Exercise directions: The lines to be copied are those below that contain "time".

** Opening Data records block **

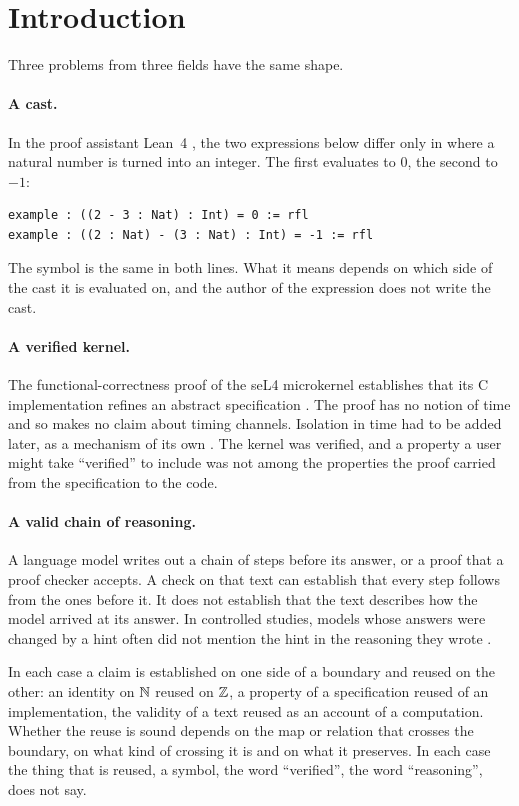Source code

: \section{Introduction}
\label{sec:intro}

Three problems from three fields have the same shape.

\paragraph{A cast.} In the proof assistant Lean~4 \citep{demoura2021}, the two expressions
below differ only in where a natural number is turned into an integer. The first evaluates
to $0$, the second to $-1$:
\begin{lstlisting}
example : ((2 - 3 : Nat) : Int) = 0 := rfl
example : ((2 : Nat) - (3 : Nat) : Int) = -1 := rfl
\end{lstlisting}
The symbol \code{-} is the same in both lines. What it means depends on which side of the
cast it is evaluated on, and the author of the expression does not write the cast.

\paragraph{A verified kernel.} The functional-correctness proof of the seL4 microkernel
establishes that its C implementation refines an abstract specification
\citep{klein2009}. The proof has no notion of time and so makes no claim about timing
channels. Isolation in time had to be added later, as a mechanism of its own
\citep{ge2019}. The kernel was verified, and a property a user might take ``verified'' to
include was not among the properties the proof carried from the specification to the
code.

\paragraph{A valid chain of reasoning.} A language model writes out a chain of steps
before its answer, or a proof that a proof checker accepts. A check on that text can
establish that every step follows from the ones before it. It does not establish that the
text describes how the model arrived at its answer. In controlled studies, models whose
answers were changed by a hint often did not mention the hint in the reasoning they wrote
\citep{turpin2023,chen2025}.

\medskip
In each case a claim is established on one side of a boundary and reused on the other: an
identity on $\mathbb{N}$ reused on $\mathbb{Z}$, a property of a specification reused of an
implementation, the validity of a text reused as an account of a computation. Whether the
reuse is sound depends on the map or relation that crosses the boundary, on what kind of
crossing it is and on what it preserves. In each case the thing that is reused, a symbol,
the word ``verified'', the word ``reasoning'', does not say.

** Closing Data records block **

Answer box:
\citep{klein2009}. The proof has no notion of time and so makes no claim about timing
channels. Isolation in time had to be added later, as a mechanism of its own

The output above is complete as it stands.